2. Celebrate Your Progress
The growth mindset isn’t just about change and challenge—it also provides us with plenty of reasons to celebrate our hard-won accomplishments. Each new fact learned, skill mastered, or feat overcome is a reason to extol our progress.
Take time to reward your efforts by celebrating milestones, big and small.
Acknowledging how far you’ve come is a wonderful way to positively reinforce your growth mindset. This also prevents you from fixating on the outcome, which commonly causes frustration or impatience when pursuing long-term goals because the endpoint feels so far away. Learning to enjoy the journey helps you appreciate the present and enjoy the process.
3. Engage in Positive Self-Talk
Believing in our ability to learn and improve is a cornerstone of the growth mindset.
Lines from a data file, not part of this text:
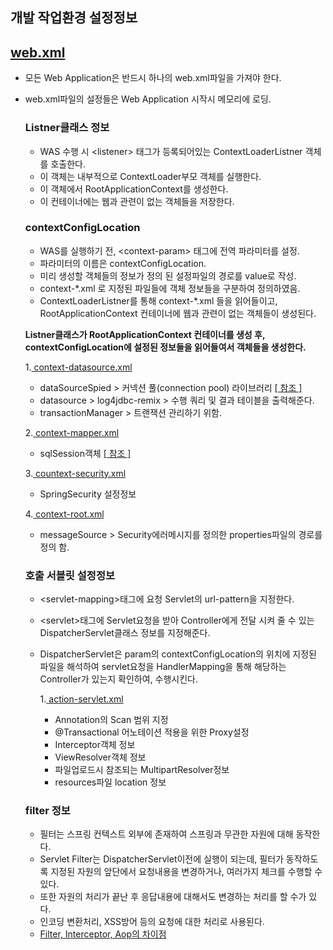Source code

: ## 개발 작업환경 설정정보

## [ web.xml ]( https://github.com/Taesan94/OurNeighborhoodEvent/blob/master/src/main/webapp/WEB-INF/web.xml )
- 모든 Web Application은 반드시 하나의 web.xml파일을 가져야 한다.
- web.xml파일의 설정들은 Web Application 시작시 메모리에 로딩.

  ### Listner클래스 정보
  - WAS 수행 시 &lt;listener&gt; 태그가 등록되어있는 ContextLoaderListner 객체를 호출한다.
  - 이 객체는 내부적으로 ContextLoader부모 객체를 실행한다.
  - 이 객체에서 RootApplicationContext를 생성한다.
  - 이 컨테이너에는 웹과 관련이 없는 객체들을 저장한다.
  
  ### contextConfigLocation
  - WAS를 실행하기 전, &lt;context-param&gt; 태그에 전역 파라미터를 설정.
  - 파라미터의 이름은 contextConfigLocation.
  - 미리 생성할 객체들의 정보가 정의 된 설정파일의 경로를 value로 작성.
  - context-\*.xml 로 지정된 파일들에 객체 정보들을 구분하여 정의하였음.
  - ContextLoaderListner를 통해 context-\*.xml 들을 읽어들이고, RootApplicationContext 컨테이너에 웹과 관련이 없는 객체들이 생성된다.
  
  **Listner클래스가 RootApplicationContext 컨테이너를 생성 후, contextConfigLocation에 설정된 정보들을 읽어들여서 객체들을 생성한다.**

     1.[ context-datasource.xml ]( https://github.com/Taesan94/OurNeighborhoodEvent/blob/master/src/main/resources/config/spring/Sample_context-datasource_for_Git.xml )

     - dataSourceSpied > 커넥션 풀(connection pool) 라이브러리 [ [ 참조 ] ](https://d2.naver.com/helloworld/5102792)
     - datasource > log4jdbc-remix > 수행 쿼리 및 결과 테이블을 출력해준다.
     - transactionManager > 트랜잭션 관리하기 위함.

     2.[ context-mapper.xml ]( https://github.com/Taesan94/OurNeighborhoodEvent/blob/master/src/main/resources/config/spring/context-mapper.xml )

     - sqlSession객체 [ [ 참조 ] ]( http://mybatis.org/spring/ko/sqlsession.html )
      
     3.[ countext-security.xml ]( https://github.com/Taesan94/OurNeighborhoodEvent/blob/master/src/main/resources/config/spring/context-security.xml )

     - SpringSecurity 설정정보
      
     4.[ context-root.xml ]( https://github.com/Taesan94/OurNeighborhoodEvent/blob/master/src/main/resources/config/spring/context-root.xml )

     - messageSource > Security에러메시지를 정의한 properties파일의 경로를 정의 함.

  ### 호출 서블릿 설정정보
  - &lt;servlet-mapping&gt;태그에 요청 Servlet의 url-pattern을 지정한다.
  - &lt;servlet&gt;태그에 Servlet요청을 받아 Controller에게 전달 시켜 줄 수 있는 DispatcherServlet클래스 정보를 지정해준다.
  - DispatcherServlet은 param의 contextConfigLocation의 위치에 지정된 파일을 해석하여 servlet요청을 HandlerMapping을 통해 해당하는 Controller가 있는지 확인하여, 수행시킨다.
  
     1.[ action-servlet.xml ]( https://github.com/Taesan94/OurNeighborhoodEvent/blob/master/src/main/webapp/WEB-INF/config/action-servlet.xml )
      
     - Annotation의 Scan 범위 지정
     - @Transactional 어노테이션 적용을 위한 Proxy설정
     - Interceptor객체 정보
     - ViewResolver객체 정보
     - 파일업로드시 참조되는 MultipartResolver정보
     - resources파일 location 정보
     
  ### filter 정보
  - 필터는 스프링 컨텍스트 외부에 존재하여 스프링과 무관한 자원에 대해 동작한다.
  - Servlet Filter는 DispatcherServlet이전에 실행이 되는데, 필터가 동작하도록 지정된 자원의 앞단에서 요청내용을 변경하거나, 여러가지 체크를 수행할 수 있다.
  - 또한 자원의 처리가 끝난 후 응답내용에 대해서도 변경하는 처리를 할 수가 있다.
  - 인코딩 변환처리, XSS방어 등의 요청에 대한 처리로 사용된다.
  - [ Filter, Interceptor, Aop의 차이점 ]( https://goddaehee.tistory.com/154 )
If you tend to have a pessimistic outlook or engage in negative self-talk, break the habit by shifting your perspective to more positive thought and speech patterns.
One easy way to do this is adding the word “yet” to your statements, which serves as a reminder that your efforts can create a future reality that’s different from your current state.
A few examples:
Negative Positive
“I’m not good at this.” “I’m not good at this yet.”
“I don’t know the answer.” “I don’t know the answer yet.”
4. Dwell on Solutions, Not Problems
Complement your positive self-talk with a solution-oriented approach to problems, which can help you maintain a can-do mindset during challenging situations.
When faced with hardship, don’t spend too much time dwelling on the problem itself. Instead, consider all the skills and resources you have at your disposal and how you can leverage them to create a strong outcome. Make a list, if necessary. Keep the focus on possible solutions and how you might implement them. Chances are, this practice will help you pinpoint a path forward and put your solution in motion.
Remembering how capable you are can help you approach challenges with a clear head and confident energy, which will typically yield better results.
5. Be Patient With Yourself and the Process
A growth mindset must be balanced with this simple fact: We can make great strides, but we can never be perfect. We’ll have imperfections no matter how much we improve.
So give yourself permission to fumble and fail. Remember that it’s OK to feel frustrated or disappointed—as long as you don’t let your failures stop you. Take a breath, take a break, then keep going.
If you falter in your growth mindset here and there, don’t worry. Dweck notes that “nobody has a growth mindset in everything all the time.”
Mindset Over Matter
If you’re reading this article, congratulations—you’re already showing commitment to your growth and success.
Developing a growth mindset is a crucial step in achieving more for yourself, so do everything you can to practice the tactics we outlined above. And remember to keep the focus on possibility, positivity, and progress. You’ve got this.